A lot of code today is indeed poorly optimized as one is preferring productivity over performance. It is a valid choice given that hardware today is so insanely fast that you can handle even very inefficient code.
Yet highly tuned efficient code is still written where it really matters. 3D game engines, massive weather simulations etc have to be written in an efficient manner because what these systems try to do is extremely demanding even on todays high performance hardware.
However, I think you have some misconceptions about the nature of x86 processor in relation to Arm and RISC-V processors. I see many who seem to think that the instruction-set of x86 is somehow very advanced or high performance because it is extremely complex.

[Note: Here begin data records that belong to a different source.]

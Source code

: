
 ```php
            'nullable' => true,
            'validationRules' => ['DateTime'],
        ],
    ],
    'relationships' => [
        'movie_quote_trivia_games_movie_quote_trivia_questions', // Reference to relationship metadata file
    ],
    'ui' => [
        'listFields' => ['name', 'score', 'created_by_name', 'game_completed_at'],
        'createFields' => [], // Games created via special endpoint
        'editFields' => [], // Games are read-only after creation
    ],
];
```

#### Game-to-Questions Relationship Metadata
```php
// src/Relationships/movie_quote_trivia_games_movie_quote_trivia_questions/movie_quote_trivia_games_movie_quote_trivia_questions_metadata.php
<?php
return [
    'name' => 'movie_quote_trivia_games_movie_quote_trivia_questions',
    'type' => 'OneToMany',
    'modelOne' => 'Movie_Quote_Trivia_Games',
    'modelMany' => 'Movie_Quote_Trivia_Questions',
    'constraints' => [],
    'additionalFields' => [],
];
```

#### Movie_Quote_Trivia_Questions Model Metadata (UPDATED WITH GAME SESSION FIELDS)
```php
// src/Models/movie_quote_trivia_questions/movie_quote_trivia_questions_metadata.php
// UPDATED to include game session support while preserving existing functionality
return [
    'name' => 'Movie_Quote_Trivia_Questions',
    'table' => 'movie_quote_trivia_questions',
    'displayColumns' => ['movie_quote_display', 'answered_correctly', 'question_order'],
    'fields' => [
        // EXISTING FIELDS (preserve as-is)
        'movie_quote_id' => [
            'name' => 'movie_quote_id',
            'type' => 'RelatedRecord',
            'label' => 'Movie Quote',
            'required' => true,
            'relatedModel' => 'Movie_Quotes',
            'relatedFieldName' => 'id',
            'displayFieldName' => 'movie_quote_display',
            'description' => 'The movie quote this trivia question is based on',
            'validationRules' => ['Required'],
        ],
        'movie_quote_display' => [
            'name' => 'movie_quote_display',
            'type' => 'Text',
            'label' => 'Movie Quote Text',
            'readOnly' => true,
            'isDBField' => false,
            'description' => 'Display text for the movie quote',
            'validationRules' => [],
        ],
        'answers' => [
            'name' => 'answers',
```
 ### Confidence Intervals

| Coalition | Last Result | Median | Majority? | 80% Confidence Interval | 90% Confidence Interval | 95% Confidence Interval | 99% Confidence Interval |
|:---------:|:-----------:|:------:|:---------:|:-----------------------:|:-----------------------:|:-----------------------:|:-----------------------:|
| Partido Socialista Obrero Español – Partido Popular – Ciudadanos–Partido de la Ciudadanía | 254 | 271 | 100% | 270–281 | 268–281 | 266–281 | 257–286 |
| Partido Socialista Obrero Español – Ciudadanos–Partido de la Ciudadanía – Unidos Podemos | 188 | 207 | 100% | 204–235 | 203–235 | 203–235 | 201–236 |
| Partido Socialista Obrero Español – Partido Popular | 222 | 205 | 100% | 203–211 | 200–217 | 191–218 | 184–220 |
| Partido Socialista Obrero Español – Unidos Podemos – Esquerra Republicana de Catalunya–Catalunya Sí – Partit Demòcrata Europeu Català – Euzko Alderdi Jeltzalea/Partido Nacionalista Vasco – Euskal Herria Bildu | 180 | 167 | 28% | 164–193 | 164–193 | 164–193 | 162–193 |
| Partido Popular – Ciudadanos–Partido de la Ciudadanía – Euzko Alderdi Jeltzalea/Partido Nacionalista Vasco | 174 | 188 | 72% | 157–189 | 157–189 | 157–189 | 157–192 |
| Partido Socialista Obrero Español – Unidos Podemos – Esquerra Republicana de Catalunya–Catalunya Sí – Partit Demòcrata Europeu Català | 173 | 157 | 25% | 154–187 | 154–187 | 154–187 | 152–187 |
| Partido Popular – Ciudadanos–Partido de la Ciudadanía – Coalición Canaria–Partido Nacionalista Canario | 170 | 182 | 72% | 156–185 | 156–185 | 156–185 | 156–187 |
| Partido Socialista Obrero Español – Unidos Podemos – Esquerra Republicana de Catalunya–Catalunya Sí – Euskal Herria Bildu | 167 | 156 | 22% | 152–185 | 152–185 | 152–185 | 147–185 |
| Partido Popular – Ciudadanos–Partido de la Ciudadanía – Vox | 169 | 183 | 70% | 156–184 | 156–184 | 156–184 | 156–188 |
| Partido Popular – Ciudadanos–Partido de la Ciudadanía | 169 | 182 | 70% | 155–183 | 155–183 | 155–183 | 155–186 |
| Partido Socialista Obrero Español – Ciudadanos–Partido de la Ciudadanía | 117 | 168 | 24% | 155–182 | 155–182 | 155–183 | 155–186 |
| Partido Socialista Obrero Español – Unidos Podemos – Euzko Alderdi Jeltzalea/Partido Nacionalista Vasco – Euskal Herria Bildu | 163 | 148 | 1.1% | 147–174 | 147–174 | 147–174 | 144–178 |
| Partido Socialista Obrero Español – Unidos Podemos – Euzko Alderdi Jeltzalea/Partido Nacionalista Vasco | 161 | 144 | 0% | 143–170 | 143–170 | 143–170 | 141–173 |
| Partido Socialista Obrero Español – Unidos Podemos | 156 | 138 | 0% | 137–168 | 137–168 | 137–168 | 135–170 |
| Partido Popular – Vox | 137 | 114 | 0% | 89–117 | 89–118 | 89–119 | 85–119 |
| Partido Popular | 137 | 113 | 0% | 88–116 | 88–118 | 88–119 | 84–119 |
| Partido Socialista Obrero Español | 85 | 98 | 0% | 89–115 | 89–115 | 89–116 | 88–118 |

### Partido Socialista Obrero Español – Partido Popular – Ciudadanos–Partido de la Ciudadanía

No, it isn't. The complexity of x86 isn't intentional and necessary complexity. It is what we could call accidental complexity. It is complex because of a combination of poor understanding of hardware when designed plus realities of hardware being very different back when these instruction sets got made.
When x86 chips first got made, there was no difference in speed between memory and CPU. Fetching instructions was not a bottleneck. However memory was very expensive. Hence designing an instruction-set which allowed you to reduce the memory used made a lot of sense. That is how we got CISC design.
It was however not the only possible way of achieving lower memory use. RISC processors achieved lower memory use by using compressed instructions and using large number of registers. That was simply not an idea understood or realized back when x86 got designed.
In short there is nothing good about x86 instruction-set for really anything. It is really just a bad outdated design. Intel and AMD make it work by spending lots of money to design solutions working around the inherent flaws of the x86 instruction-set.